The Offer to Purchase and Items1-9 and 11 of the Schedule TO, to the extent such Item incorporates by reference the information contained in the Offer to Purchase, are hereby amended and supplemented by adding the following paragraphs at the end thereof:
“Consummation of the Offer and the Merger.
OpenText announced that the expiration of the Offer occurred at one minute after 11:59 PM, Eastern time, on December 23, 2019 (the “Expiration Time”). The Depositary for the Offer has advised OpenText and Purchaser, that immediately prior to the Expiration Time on December 24, 2019 there were validly tendered and not withdrawn (and excluding any Shares tendered pursuant to guaranteed delivery procedures that have not yet been “received” (as defined in Section 251(h)(6)(f) of the DGCL)), a total of 28,703,509 Shares. The validly tendered Shares, represent approximately 81.51% of the Shares outstanding immediately following the consummation of the Offer. In addition, notices of guaranteed delivery have been delivered with respect to 3,482,105 Shares. The number of Shares tendered into the Offer (excluding any Shares tendered pursuant to guaranteed delivery procedures that have not yet been “received” (as defined in Section 251(h)(6)(f) of the DGCL)) satisfied the Minimum Condition. All conditions to the Offer have been satisfied or waived. Purchaser has accepted for payment all Shares that were validly tendered pursuant to the Offer and not withdrawn prior to the Expiration Time.

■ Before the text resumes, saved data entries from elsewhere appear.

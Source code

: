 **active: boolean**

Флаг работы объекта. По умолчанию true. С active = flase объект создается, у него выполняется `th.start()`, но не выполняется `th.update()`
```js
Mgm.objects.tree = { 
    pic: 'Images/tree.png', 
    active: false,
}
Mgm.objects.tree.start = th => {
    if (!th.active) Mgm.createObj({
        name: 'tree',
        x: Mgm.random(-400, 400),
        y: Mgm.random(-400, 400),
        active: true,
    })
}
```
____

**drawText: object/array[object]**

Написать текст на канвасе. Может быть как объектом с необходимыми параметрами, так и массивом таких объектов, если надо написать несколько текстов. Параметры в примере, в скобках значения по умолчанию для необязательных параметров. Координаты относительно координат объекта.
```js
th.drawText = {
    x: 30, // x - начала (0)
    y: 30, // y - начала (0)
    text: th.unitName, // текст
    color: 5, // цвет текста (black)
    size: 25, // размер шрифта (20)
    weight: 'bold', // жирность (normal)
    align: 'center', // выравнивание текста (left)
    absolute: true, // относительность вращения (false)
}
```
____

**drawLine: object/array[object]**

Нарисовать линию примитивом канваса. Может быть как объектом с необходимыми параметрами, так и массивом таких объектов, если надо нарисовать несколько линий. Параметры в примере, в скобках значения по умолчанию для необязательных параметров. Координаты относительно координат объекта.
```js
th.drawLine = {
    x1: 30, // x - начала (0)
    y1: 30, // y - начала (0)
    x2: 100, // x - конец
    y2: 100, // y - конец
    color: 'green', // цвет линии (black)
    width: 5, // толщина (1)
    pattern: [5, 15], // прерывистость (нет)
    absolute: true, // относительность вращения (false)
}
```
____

On December 24, 2019, following the expiration of the Offer and acceptance for payment of the Shares tendered pursuant to the Offer, OpenText completed its acquisition of Carbonite pursuant to the terms of the Merger Agreement. Pursuant to the terms and conditions of the Merger Agreement, Purchaser merged with and into Carbonite, with Carbonite surviving the Merger as a wholly-owned subsidiary of OpenText, without a stockholder vote to adopt the Merger Agreement and effect the Merger in accordance with Section 251(h) of the DGCL. As a result of the Merger, each Share outstanding immediately prior to the Effective Time was converted into the right to receive the Merger Consideration in cash, without interest, and net of applicable withholding of taxes (which is the same amount per Share that will be paid in the Offer), other than each Share (i) to be converted or cancelled pursuant to the Merger Agreement, (ii) owned by Carbonite stockholders who are entitled to and who properly exercised appraisal rights under Section 262 of the DGCL with respect to such Share, or (iii) irrevocably accepted for purchase pursuant to the Offer.